Going line by line through the entries, count those containing "Priyanka" and state only the result.

[Stored data]
+ + + +

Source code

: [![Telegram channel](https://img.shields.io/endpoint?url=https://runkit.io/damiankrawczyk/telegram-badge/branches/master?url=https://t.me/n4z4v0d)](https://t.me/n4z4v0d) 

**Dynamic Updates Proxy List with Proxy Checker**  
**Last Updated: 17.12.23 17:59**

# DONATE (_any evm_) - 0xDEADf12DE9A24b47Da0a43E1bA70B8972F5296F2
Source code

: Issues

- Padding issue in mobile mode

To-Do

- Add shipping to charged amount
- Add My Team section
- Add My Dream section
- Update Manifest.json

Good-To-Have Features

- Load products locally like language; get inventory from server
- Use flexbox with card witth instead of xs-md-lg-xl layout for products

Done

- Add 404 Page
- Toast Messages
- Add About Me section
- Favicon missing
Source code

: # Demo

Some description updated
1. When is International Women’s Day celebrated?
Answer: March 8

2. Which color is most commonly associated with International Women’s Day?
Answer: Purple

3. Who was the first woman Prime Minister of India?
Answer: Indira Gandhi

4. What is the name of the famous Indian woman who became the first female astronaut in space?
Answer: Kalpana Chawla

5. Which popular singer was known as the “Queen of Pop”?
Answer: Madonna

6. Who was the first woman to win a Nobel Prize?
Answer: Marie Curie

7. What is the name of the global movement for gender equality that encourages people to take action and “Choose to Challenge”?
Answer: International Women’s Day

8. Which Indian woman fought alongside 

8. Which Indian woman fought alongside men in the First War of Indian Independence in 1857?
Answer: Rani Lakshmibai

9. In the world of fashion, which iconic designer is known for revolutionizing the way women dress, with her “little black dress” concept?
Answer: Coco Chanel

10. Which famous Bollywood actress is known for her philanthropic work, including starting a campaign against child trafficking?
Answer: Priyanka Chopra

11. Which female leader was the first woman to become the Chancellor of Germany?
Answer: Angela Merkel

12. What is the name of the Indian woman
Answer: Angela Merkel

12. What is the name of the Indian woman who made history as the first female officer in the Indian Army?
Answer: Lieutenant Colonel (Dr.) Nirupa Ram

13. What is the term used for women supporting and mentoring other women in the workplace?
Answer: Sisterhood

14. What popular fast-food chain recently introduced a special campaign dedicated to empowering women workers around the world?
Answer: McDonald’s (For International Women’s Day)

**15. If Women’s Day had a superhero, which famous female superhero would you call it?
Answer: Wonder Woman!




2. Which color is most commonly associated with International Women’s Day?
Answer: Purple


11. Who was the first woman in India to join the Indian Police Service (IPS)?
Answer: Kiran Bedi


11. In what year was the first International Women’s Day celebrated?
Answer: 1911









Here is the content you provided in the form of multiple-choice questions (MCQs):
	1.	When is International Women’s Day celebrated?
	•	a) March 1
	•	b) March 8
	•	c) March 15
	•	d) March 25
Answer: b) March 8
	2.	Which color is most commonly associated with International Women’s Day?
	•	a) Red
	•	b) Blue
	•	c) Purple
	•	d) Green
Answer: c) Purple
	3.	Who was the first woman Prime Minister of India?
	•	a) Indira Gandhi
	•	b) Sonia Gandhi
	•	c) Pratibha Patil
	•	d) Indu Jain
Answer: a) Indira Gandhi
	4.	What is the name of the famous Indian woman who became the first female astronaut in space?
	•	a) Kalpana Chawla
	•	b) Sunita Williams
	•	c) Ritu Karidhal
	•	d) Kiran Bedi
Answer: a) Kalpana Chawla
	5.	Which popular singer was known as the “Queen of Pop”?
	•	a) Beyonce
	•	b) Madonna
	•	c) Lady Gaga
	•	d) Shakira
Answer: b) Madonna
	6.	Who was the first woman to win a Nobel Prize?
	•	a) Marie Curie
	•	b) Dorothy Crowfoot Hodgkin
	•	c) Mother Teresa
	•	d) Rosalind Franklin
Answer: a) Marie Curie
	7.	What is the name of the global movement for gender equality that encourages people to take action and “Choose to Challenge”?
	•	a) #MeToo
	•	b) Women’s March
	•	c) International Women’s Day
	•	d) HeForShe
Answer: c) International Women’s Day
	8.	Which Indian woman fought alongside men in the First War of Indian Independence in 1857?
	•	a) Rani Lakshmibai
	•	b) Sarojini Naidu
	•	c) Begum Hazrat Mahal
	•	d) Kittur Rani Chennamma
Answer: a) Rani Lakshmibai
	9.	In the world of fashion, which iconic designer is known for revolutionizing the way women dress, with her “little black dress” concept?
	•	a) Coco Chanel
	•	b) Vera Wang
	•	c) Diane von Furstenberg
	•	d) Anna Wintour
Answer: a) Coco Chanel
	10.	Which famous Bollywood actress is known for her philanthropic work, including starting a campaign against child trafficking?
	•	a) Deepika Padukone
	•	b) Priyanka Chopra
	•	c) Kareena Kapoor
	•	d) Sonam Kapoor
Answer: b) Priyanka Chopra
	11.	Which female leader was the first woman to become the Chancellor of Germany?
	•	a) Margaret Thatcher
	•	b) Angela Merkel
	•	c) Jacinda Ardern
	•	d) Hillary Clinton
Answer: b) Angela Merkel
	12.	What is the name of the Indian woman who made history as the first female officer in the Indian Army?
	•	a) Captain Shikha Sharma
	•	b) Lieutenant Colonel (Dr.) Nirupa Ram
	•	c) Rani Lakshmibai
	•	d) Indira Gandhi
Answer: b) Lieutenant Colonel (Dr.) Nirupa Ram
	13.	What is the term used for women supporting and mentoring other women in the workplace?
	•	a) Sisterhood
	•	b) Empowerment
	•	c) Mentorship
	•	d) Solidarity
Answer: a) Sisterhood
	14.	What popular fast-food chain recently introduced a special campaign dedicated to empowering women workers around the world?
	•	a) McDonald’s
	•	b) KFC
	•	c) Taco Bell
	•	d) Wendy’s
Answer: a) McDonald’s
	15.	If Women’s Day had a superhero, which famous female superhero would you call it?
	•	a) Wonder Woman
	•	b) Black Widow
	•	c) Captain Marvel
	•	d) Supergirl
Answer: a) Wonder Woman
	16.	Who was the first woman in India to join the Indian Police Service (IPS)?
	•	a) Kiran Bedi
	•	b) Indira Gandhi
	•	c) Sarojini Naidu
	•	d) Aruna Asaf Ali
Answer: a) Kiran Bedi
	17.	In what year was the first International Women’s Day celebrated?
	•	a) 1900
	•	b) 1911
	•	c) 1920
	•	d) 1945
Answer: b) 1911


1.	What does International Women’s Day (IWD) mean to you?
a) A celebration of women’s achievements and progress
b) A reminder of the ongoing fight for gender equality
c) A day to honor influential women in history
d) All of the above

+ + + +

# Written response:
3